> **What you will do**
In the records, each line holding "Promo" must be reported.

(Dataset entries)
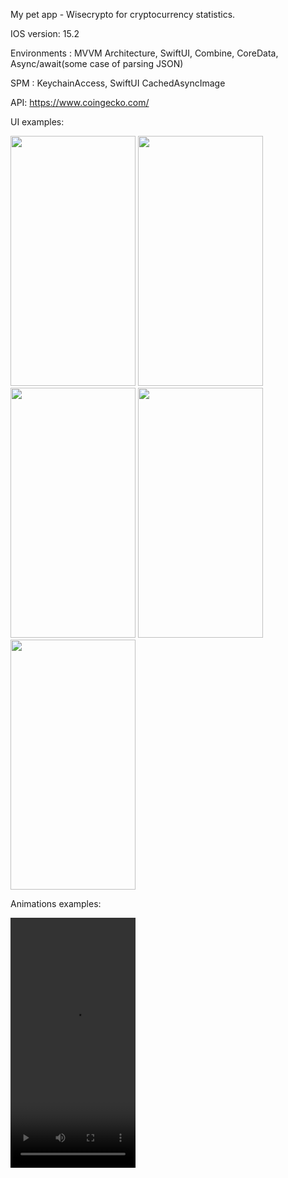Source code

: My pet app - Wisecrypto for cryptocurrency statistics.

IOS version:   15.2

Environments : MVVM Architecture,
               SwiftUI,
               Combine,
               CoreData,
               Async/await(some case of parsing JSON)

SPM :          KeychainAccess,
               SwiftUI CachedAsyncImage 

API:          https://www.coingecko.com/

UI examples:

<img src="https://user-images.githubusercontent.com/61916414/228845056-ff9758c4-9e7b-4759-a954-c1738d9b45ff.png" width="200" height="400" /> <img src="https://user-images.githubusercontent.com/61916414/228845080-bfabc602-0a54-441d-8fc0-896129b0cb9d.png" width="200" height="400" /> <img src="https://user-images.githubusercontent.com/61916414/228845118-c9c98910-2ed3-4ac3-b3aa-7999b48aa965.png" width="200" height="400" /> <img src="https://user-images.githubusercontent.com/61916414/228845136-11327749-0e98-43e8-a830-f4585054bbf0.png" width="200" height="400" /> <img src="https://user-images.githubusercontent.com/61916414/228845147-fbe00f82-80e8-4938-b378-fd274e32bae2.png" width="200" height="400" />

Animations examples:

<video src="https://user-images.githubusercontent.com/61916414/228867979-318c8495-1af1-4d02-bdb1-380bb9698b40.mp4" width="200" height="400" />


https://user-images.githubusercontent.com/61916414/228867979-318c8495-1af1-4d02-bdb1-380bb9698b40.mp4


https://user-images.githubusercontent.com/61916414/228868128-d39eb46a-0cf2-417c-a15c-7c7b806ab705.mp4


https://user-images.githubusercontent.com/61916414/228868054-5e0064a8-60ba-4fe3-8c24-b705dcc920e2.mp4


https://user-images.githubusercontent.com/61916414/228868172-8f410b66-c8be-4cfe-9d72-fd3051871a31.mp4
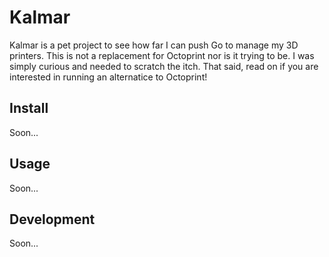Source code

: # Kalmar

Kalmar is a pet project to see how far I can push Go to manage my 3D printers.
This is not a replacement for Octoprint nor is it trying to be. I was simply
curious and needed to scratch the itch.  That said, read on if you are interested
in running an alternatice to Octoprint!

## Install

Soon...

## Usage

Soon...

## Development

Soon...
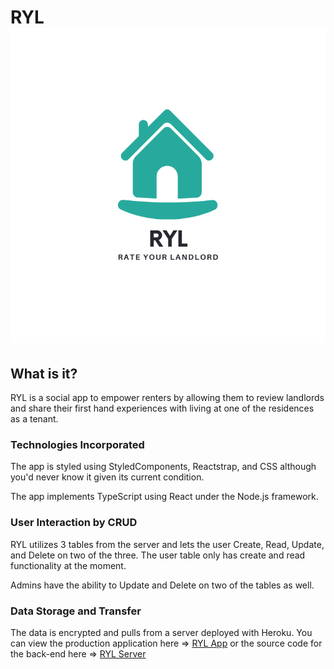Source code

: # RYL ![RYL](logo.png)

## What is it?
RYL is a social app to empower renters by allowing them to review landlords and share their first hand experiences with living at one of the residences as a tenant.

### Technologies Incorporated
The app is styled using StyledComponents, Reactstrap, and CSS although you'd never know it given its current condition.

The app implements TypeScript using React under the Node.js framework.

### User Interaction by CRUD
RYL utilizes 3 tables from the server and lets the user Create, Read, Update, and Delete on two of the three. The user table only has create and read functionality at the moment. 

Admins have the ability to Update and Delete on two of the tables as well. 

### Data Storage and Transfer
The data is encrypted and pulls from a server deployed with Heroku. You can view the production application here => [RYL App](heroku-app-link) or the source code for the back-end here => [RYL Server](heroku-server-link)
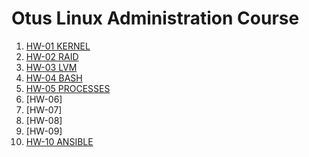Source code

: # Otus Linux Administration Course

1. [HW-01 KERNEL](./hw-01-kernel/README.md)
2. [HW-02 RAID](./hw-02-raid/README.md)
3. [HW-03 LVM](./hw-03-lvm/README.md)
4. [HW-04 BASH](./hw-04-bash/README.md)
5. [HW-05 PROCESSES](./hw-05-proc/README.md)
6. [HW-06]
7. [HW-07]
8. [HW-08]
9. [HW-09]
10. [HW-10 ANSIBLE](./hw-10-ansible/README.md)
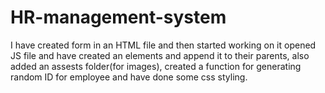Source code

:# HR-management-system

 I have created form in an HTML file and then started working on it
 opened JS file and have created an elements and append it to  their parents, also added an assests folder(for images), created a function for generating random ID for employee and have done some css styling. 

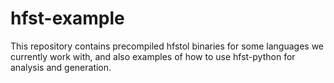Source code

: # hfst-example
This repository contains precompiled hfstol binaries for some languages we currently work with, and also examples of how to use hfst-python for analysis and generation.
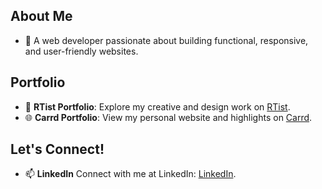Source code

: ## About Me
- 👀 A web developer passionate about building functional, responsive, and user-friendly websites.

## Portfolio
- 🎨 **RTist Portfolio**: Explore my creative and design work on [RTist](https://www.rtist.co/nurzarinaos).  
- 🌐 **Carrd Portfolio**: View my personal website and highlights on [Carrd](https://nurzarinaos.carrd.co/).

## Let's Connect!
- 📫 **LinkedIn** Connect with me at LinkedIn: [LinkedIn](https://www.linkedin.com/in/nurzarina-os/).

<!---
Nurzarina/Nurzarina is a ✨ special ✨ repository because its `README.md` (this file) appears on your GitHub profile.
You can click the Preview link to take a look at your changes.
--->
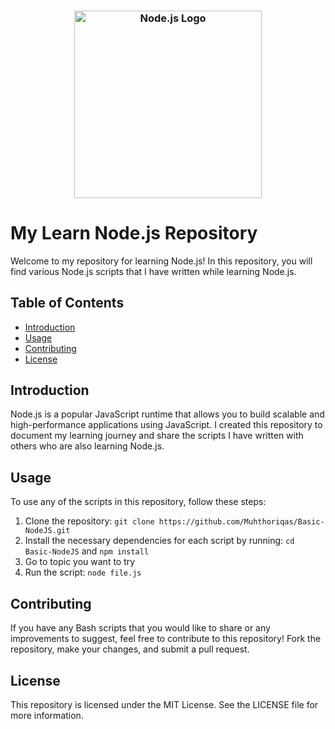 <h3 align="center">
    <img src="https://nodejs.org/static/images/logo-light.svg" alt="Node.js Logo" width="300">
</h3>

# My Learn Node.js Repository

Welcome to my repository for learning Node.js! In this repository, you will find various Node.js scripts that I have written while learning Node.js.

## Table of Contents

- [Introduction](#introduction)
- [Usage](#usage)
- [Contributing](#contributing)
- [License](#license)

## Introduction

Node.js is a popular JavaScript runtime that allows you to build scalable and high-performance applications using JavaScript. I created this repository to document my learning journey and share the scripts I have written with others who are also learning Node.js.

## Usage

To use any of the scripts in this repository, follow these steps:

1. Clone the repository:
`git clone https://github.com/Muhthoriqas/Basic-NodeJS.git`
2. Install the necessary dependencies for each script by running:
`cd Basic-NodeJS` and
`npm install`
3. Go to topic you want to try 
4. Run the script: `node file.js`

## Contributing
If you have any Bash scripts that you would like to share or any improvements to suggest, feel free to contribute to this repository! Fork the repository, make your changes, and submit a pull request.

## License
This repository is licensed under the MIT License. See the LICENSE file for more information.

...

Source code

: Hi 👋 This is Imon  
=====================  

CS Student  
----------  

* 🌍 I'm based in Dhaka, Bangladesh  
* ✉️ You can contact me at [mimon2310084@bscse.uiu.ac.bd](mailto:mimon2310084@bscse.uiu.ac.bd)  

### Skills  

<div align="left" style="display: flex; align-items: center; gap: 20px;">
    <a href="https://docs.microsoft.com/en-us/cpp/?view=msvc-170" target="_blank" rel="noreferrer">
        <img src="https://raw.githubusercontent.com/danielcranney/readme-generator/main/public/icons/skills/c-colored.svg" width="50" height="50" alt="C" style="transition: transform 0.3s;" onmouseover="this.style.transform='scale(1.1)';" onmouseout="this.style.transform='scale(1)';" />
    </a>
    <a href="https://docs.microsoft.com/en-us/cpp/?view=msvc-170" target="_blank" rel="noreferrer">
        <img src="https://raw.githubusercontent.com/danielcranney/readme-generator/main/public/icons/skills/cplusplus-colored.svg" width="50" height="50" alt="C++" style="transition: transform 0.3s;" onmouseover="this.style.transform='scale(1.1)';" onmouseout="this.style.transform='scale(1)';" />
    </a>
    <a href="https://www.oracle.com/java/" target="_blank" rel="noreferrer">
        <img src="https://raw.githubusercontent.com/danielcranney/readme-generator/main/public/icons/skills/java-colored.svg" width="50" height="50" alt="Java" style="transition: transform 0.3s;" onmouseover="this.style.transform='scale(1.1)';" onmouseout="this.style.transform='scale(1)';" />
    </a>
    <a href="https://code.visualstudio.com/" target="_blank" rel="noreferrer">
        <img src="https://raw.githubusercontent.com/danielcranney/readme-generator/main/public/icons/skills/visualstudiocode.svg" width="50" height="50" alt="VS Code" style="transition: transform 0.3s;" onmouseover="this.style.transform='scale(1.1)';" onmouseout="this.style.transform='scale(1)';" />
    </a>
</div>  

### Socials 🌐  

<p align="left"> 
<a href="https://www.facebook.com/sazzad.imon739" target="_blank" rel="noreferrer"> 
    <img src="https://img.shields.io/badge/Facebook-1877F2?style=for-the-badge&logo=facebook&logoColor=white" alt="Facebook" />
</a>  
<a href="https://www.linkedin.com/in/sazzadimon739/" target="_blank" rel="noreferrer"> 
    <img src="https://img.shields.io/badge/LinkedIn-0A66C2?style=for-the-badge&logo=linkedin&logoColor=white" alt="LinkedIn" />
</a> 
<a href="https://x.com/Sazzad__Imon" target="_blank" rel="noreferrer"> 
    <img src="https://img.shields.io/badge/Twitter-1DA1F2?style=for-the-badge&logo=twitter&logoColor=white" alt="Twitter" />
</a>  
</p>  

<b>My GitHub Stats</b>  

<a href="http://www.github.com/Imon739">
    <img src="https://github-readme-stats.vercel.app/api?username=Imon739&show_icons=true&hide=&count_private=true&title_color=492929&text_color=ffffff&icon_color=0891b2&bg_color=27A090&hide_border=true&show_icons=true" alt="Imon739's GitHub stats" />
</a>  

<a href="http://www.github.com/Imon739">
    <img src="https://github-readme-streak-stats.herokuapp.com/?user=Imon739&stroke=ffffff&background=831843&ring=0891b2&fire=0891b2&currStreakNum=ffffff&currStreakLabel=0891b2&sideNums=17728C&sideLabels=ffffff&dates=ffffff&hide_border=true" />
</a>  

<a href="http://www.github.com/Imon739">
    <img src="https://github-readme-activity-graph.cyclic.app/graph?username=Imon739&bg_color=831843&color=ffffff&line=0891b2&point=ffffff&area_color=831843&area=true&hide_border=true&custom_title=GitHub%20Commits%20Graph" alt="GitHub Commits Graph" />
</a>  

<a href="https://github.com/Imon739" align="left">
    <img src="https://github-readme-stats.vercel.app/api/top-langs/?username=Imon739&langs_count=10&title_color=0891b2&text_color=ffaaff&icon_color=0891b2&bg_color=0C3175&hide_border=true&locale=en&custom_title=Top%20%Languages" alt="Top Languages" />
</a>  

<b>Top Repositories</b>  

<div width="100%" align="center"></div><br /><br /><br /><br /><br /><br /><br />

--

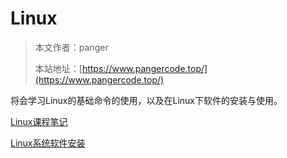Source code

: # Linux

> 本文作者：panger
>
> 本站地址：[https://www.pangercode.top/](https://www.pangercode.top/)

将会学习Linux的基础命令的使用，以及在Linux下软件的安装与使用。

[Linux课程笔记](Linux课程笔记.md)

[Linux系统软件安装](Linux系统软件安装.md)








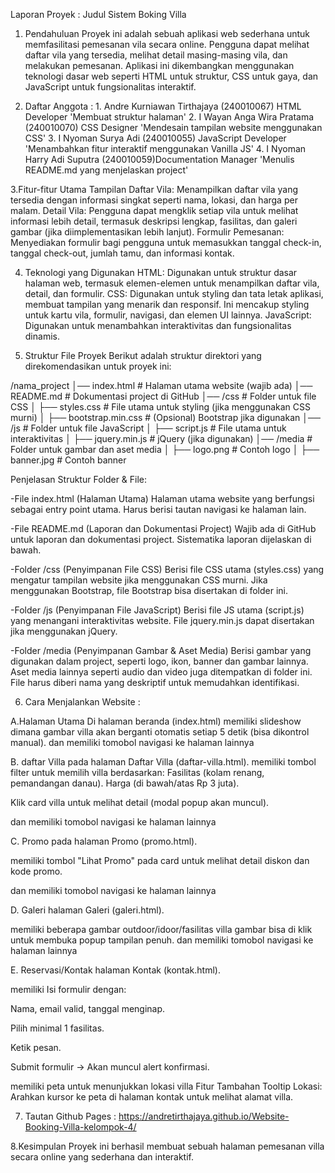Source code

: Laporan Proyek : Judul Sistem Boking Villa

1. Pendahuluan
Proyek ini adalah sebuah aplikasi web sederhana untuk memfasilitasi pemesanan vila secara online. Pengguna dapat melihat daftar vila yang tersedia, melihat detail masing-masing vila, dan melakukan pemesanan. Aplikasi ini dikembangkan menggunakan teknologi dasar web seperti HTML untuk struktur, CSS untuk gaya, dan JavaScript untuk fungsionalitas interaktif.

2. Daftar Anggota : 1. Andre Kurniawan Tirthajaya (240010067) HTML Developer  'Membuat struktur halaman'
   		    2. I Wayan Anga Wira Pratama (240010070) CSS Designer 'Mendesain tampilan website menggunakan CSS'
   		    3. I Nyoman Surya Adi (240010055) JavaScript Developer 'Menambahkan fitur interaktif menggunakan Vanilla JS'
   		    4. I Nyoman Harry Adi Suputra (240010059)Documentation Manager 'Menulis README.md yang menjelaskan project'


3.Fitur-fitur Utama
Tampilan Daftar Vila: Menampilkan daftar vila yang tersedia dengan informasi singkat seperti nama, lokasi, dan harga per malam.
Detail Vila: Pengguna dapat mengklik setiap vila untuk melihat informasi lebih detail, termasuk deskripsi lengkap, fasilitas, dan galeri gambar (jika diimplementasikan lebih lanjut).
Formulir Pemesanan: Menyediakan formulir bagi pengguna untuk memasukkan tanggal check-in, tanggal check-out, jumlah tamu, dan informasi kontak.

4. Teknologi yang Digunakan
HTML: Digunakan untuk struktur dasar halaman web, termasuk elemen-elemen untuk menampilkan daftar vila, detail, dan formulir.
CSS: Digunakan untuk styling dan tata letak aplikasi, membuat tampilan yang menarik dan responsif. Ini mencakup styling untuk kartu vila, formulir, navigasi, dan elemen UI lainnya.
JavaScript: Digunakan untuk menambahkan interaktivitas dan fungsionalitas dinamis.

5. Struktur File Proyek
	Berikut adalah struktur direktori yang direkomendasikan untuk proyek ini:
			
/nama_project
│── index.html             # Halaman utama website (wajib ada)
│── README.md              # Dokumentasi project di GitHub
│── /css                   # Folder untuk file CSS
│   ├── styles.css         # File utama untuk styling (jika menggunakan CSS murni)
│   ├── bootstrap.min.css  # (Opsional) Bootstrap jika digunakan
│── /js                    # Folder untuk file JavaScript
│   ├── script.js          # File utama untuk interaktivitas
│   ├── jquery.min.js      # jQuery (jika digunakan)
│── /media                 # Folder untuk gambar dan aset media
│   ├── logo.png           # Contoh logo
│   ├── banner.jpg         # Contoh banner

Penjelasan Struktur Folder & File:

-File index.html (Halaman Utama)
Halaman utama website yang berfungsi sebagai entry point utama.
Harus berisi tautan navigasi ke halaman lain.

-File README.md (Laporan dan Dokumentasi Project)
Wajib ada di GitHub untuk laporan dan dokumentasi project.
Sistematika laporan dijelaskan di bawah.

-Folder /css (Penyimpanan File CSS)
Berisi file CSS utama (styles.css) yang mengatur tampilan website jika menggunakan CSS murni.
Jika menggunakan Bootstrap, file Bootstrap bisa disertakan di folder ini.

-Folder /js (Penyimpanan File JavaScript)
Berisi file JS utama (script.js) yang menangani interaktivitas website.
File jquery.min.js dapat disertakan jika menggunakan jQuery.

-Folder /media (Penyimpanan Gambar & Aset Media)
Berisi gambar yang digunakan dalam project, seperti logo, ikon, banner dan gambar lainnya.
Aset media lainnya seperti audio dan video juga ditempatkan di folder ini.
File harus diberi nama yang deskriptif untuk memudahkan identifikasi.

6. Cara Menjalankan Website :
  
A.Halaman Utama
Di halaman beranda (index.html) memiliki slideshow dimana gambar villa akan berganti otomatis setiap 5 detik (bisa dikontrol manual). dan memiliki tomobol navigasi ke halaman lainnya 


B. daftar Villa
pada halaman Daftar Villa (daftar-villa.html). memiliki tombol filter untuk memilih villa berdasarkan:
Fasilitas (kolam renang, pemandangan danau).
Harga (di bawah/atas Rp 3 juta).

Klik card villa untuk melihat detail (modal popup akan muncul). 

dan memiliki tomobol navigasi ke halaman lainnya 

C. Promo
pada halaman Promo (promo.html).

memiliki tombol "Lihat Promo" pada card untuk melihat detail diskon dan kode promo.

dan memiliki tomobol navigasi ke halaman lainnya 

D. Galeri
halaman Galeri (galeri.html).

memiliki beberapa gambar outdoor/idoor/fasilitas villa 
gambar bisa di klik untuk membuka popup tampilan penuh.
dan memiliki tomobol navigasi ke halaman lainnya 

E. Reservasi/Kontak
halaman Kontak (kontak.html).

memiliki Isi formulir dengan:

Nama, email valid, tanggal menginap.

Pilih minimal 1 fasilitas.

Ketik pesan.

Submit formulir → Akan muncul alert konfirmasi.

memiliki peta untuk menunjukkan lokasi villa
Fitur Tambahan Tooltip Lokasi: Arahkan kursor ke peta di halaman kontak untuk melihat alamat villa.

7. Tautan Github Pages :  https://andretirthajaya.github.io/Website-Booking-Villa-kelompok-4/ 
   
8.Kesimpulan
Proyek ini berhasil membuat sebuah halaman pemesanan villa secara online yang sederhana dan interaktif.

> **Output of the task**
C. Promo
pada halaman Promo (promo.html).
memiliki tombol "Lihat Promo" pada card untuk melihat detail diskon dan kode promo.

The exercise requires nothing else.